Word for word, restate the records from their first line through the line with "Frage finden sich unter", both ends included; omit each picture.

"""

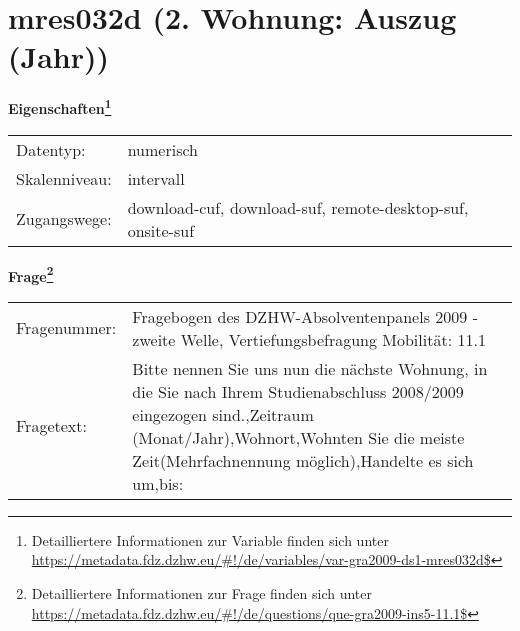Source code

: 
    \setcounter{footnote}{0}

    \vspace*{-1.8cm}
	\section{mres032d (2. Wohnung: Auszug (Jahr))}
	\label{section:mres032d}



    \vspace*{0.5cm}
    \noindent\textbf{Eigenschaften\footnote{Detailliertere Informationen zur Variable finden sich unter
		\url{https://metadata.fdz.dzhw.eu/\#!/de/variables/var-gra2009-ds1-mres032d$}}}\\
	\begin{tabularx}{\hsize}{@{}lX}
	Datentyp: & numerisch \\
	Skalenniveau: & intervall \\
	Zugangswege: &
	  download-cuf, 
	  download-suf, 
	  remote-desktop-suf, 
	  onsite-suf
 \\
    \end{tabularx}



				\vspace*{0.5cm}
                \noindent\textbf{Frage\footnote{Detailliertere Informationen zur Frage finden sich unter
		              \url{https://metadata.fdz.dzhw.eu/\#!/de/questions/que-gra2009-ins5-11.1$}}}\\
				\begin{tabularx}{\hsize}{@{}lX}
					Fragenummer: &
					  Fragebogen des DZHW-Absolventenpanels 2009 - zweite Welle, Vertiefungsbefragung Mobilität:
					  11.1
 \\
					Fragetext: & Bitte nennen Sie uns nun die nächste Wohnung, in die Sie nach Ihrem Studienabschluss 2008/2009 eingezogen sind.,Zeitraum (Monat/Jahr),Wohnort,Wohnten Sie die meiste Zeit(Mehrfachnennung möglich),Handelte es sich um,bis: \\
				\end{tabularx}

"""

• EXERCISE RESULT
Source code

: 
    \setcounter{footnote}{0}

    \vspace*{-1.8cm}
	\section{mres032d (2. Wohnung: Auszug (Jahr))}
	\label{section:mres032d}



    \vspace*{0.5cm}
    \noindent\textbf{Eigenschaften\footnote{Detailliertere Informationen zur Variable finden sich unter
		\url{https://metadata.fdz.dzhw.eu/\#!/de/variables/var-gra2009-ds1-mres032d$}}}\\
	\begin{tabularx}{\hsize}{@{}lX}
	Datentyp: & numerisch \\
	Skalenniveau: & intervall \\
	Zugangswege: &
	  download-cuf, 
	  download-suf, 
	  remote-desktop-suf, 
	  onsite-suf
 \\
    \end{tabularx}



				\vspace*{0.5cm}
                \noindent\textbf{Frage\footnote{Detailliertere Informationen zur Frage finden sich unter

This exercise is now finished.